So, I’m not really big on blogging all the time. I’ll Tweet and post on Facebook pretty often (maybe too often for the good of my productivity). But now, I kinda felt the need to write about something that turned out to be a pretty interesting moment.
I’ve been taking trapeze classes at Esh Aerial Arts in Cambridge, MA for a while, now. There are a lot of reasons why I, at 47, took up the trapeze. I won’t go into them all, but I will say that two of the main reasons are that I wanted something new with which to strengthen parts of my body that have been weakened by injuries over the years (I’ve been lifting weights all my life, and hefting barbells just wasn’t fixing what had been smashed up, ripped, torn and broken) and I wanted to confront a fear of heights that I can trace back to when I fell out of a tree as a kid, crunching into every branch at contortionist angles on the way down and smacking onto concrete with a sound like that of an Atlantic sturgeon being euthanized with a cricket bat.
The recent incident I’m writing about now isn’t really about me. It really says a lot more about my amazing trapeze instructor Rachel Stewart and the talent of my friend RiN Waigand, a brilliant photographer who was in town visiting last week.
RiN came with me to Rachel’s trapeze class, and it really is a confluence of good fortune that she was in town, that she came to this particular class, and that she he had her camera with her.
Up to this point, I’ve been doing trapeze as something physical. Something to fix and strengthen my body in addition to weightlifting, riding my mountain bike, and all the other jock stuff I do. As I gained more confidence on the trapeze and the lyra (a big metal hoop hung from the ceiling on which aerialists perform), I beat down my fear of heights. I love the circus skills I’ve been gaining. Love the discipline and the focus.
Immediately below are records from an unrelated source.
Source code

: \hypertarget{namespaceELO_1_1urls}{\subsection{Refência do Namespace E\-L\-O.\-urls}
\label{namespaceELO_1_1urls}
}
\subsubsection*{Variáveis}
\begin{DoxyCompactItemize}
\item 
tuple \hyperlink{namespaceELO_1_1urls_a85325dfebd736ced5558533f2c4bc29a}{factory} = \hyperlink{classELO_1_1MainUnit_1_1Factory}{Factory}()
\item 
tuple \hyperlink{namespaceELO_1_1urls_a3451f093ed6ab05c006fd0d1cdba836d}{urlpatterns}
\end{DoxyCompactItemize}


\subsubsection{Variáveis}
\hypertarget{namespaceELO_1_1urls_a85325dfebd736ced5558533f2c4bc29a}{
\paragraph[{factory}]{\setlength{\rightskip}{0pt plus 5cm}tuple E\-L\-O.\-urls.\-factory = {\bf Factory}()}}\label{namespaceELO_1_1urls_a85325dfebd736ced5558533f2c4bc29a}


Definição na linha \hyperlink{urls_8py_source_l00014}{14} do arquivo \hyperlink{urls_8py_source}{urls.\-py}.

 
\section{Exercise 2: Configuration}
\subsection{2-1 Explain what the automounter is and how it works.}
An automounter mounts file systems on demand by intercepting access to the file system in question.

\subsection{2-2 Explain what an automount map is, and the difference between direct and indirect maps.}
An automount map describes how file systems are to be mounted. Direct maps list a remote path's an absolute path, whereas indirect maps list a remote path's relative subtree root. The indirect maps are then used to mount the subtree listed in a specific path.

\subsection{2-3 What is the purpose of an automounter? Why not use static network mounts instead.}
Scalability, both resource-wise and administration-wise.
Rachel’s a great teacher, and so are the other people at Esh who have coached me, given me pointers and encouragement. I love the art form of trapeze. But I never considered the art form to be mine.
But last week…
…RiN managed to capture a turning point.
Rachel had just taught me a move called the Iron Cross, which is done on the lyra by wrapping your arms around the canvas-covered chains supporting the lyra from the ceiling and extending your lower body out at an angle, with your feet off the lyra, so that you are holding yourself off the ground using only your arm strength and core strength. Your body from the shoulders down feels free from gravity, and you can move along all these amazing axes in space and for the first time, in that very moment, I felt… “Holy shit! I can actually express myself with trapeze!” This was the very moment that I realized maybe, just maybe, trapeze can some day be an art form I can use.
Here are the pics that RiN snapped of that moment.
There was this sudden sense that I could have a new relationship with gravity, and with how I could locate my body in space.
Rachel says that the Iron Cross is the move that is the most like flying. And yes, as a lifelong comic book geek, there was this weird, goofy exhilaration I felt for a second or two that I was doing something kinda superhero-ish.
I’ve done the Iron Cross a few more times on the lyra since this moment. And it’s been pretty great each time since. But this was… y’know… the moment. Just felt a need to share it. Thanks for sharing it with me. And thanks go out to Rachel for being such a great teacher and to RiN for letting me post these pics.